* [PROVIDED RECORDS]
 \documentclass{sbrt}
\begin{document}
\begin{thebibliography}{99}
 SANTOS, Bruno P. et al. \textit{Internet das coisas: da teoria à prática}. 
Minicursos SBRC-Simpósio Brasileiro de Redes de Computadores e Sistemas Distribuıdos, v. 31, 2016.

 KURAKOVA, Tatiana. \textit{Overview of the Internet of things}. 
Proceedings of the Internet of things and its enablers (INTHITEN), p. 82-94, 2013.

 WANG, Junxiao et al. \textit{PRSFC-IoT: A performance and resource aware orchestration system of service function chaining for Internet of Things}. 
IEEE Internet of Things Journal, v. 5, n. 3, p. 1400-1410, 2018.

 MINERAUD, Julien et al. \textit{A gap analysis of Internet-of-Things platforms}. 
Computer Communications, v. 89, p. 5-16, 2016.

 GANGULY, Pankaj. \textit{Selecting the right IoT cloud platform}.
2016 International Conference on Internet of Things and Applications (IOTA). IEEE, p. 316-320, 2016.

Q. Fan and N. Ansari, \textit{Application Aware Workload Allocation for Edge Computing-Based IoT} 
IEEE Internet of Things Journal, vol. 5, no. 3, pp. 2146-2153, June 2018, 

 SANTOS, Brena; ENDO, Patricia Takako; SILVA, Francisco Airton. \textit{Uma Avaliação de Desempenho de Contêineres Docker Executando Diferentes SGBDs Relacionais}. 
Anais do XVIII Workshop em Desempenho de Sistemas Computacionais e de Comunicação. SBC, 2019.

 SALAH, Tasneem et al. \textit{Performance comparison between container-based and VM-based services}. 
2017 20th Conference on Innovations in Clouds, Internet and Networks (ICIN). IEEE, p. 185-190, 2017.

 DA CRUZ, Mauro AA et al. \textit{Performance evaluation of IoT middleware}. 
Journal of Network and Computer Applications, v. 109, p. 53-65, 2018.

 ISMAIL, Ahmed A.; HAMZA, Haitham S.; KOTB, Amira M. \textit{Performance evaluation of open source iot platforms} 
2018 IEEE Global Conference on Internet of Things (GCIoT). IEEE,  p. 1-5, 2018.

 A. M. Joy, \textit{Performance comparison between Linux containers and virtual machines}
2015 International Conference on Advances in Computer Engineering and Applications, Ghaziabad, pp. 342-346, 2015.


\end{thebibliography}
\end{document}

...

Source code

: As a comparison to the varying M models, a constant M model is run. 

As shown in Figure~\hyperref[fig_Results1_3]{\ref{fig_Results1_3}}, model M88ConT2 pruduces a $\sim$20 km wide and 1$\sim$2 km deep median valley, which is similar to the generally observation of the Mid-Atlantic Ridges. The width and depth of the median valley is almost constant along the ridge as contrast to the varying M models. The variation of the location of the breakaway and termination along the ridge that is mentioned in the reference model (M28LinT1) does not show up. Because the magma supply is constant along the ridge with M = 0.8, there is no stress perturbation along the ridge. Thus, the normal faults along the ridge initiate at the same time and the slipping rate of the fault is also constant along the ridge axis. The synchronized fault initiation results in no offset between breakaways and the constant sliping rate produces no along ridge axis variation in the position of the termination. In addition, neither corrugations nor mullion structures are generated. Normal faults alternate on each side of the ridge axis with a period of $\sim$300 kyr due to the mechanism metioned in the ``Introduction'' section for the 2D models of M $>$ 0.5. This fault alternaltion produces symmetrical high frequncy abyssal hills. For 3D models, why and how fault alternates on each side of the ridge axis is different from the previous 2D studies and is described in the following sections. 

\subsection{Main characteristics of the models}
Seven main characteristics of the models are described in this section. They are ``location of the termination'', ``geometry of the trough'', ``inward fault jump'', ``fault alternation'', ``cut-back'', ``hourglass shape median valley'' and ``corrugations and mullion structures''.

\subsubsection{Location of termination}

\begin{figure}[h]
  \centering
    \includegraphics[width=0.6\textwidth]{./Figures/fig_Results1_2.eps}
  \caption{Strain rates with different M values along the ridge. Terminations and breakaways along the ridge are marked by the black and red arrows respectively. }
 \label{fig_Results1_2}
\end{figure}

--

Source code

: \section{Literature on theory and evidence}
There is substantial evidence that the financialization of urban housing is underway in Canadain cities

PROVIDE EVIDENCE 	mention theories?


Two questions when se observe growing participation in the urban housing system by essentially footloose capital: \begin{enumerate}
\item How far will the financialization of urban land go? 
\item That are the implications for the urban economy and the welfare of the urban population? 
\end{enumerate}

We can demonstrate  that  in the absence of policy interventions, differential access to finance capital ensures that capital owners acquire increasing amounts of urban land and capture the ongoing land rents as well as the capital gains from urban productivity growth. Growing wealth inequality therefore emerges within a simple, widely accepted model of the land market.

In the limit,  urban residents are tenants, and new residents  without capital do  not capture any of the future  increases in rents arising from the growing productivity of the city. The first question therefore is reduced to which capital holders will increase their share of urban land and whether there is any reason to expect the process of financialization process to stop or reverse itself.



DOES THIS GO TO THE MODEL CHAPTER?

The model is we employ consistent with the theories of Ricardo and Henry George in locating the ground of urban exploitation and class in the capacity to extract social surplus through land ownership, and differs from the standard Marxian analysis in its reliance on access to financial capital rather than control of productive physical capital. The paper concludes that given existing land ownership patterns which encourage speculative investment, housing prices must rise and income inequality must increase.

* [ABOUT THIS EXERCISE] Using the listing above, show each line holding the string "Computer".

* [PROBLEM SOLUTION]
Computer Communications, v. 89, p. 5-16, 2016.
Journal of Network and Computer Applications, v. 109, p. 53-65, 2018.
2015 International Conference on Advances in Computer Engineering and Applications, Ghaziabad, pp. 342-346, 2015.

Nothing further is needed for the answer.